ABOUT THIS EXERCISE: What are the lines below, starting at the line containing "- Windshaft" and ending at the line containing "## Hierarchy"? Write them out exactly, ends included, without pictures.

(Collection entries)
------------------------------------------------

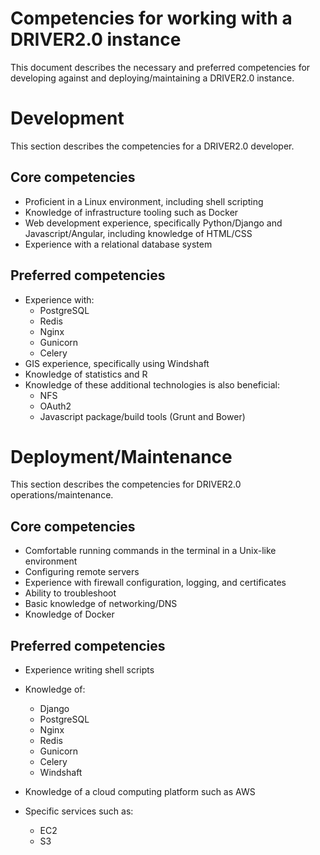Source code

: # Competencies for working with a DRIVER2.0 instance

This document describes the necessary and preferred competencies for developing against and deploying/maintaining a DRIVER2.0 instance.

# Development

This section describes the competencies for a DRIVER2.0 developer.

## Core competencies

* Proficient in a Linux environment, including shell scripting
* Knowledge of infrastructure tooling such as Docker
* Web development experience, specifically Python/Django and Javascript/Angular, including knowledge of HTML/CSS
* Experience with a relational database system

## Preferred competencies

* Experience with:
  - PostgreSQL
  - Redis
  - Nginx
  - Gunicorn
  - Celery
* GIS experience, specifically using Windshaft
* Knowledge of statistics and R
* Knowledge of these additional technologies is also beneficial:
  - NFS
  - OAuth2
  - Javascript package/build tools (Grunt and Bower)

# Deployment/Maintenance

This section describes the competencies for DRIVER2.0 operations/maintenance.

## Core competencies

* Comfortable running commands in the terminal in a Unix-like environment
* Configuring remote servers
* Experience with firewall configuration, logging, and certificates
* Ability to troubleshoot
* Basic knowledge of networking/DNS
* Knowledge of Docker

## Preferred competencies

* Experience writing shell scripts
* Knowledge of:
  - Django
  - PostgreSQL
  - Nginx
  - Redis
  - Gunicorn
  - Celery
  - Windshaft

* Knowledge of a cloud computing platform such as AWS
* Specific services such as:
  - EC2
  - S3
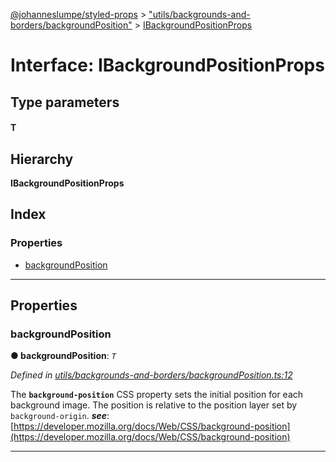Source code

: [@johanneslumpe/styled-props](../README.md) > ["utils/backgrounds-and-borders/backgroundPosition"](../modules/_utils_backgrounds_and_borders_backgroundposition_.md) > [IBackgroundPositionProps](../interfaces/_utils_backgrounds_and_borders_backgroundposition_.ibackgroundpositionprops.md)

# Interface: IBackgroundPositionProps

## Type parameters
#### T 
## Hierarchy

**IBackgroundPositionProps**

## Index

### Properties

* [backgroundPosition](_utils_backgrounds_and_borders_backgroundposition_.ibackgroundpositionprops.md#backgroundposition)

---

## Properties

<a id="backgroundposition"></a>

###  backgroundPosition

**● backgroundPosition**: *`T`*

*Defined in [utils/backgrounds-and-borders/backgroundPosition.ts:12](https://github.com/johanneslumpe/styled-props/blob/3abf398/src/utils/backgrounds-and-borders/backgroundPosition.ts#L12)*

The **`background-position`** CSS property sets the initial position for each background image. The position is relative to the position layer set by `background-origin`.
*__see__*: [https://developer.mozilla.org/docs/Web/CSS/background-position](https://developer.mozilla.org/docs/Web/CSS/background-position)

___

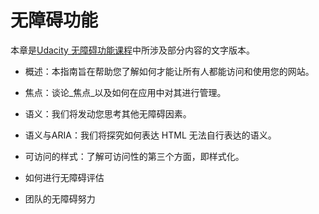 # 无障碍功能

本章是[Udacity 无障碍功能课程](https://www.udacity.com/course/web-accessibility--ud891)中所涉及部分内容的文字版本。

* 概述：本指南旨在帮助您了解如何才能让所有人都能访问和使用您的网站。

* 焦点：谈论_焦点_以及如何在应用中对其进行管理。

* 语义：我们将发动您思考其他无障碍因素。

* 语义与ARIA：我们将探究如何表达 HTML 无法自行表达的语义。

* 可访问的样式：了解可访问性的第三个方面，即样式化。

* 如何进行无障碍评估

* 团队的无障碍努力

------------------------------------------------

WRITTEN REPLY:
  - Windshaft

* Knowledge of a cloud computing platform such as AWS
* Specific services such as:
  - EC2
  - S3
Source code

: [@johanneslumpe/styled-props](../README.md) > ["utils/backgrounds-and-borders/backgroundPosition"](../modules/_utils_backgrounds_and_borders_backgroundposition_.md) > [IBackgroundPositionProps](../interfaces/_utils_backgrounds_and_borders_backgroundposition_.ibackgroundpositionprops.md)

# Interface: IBackgroundPositionProps

## Type parameters
#### T 
## Hierarchy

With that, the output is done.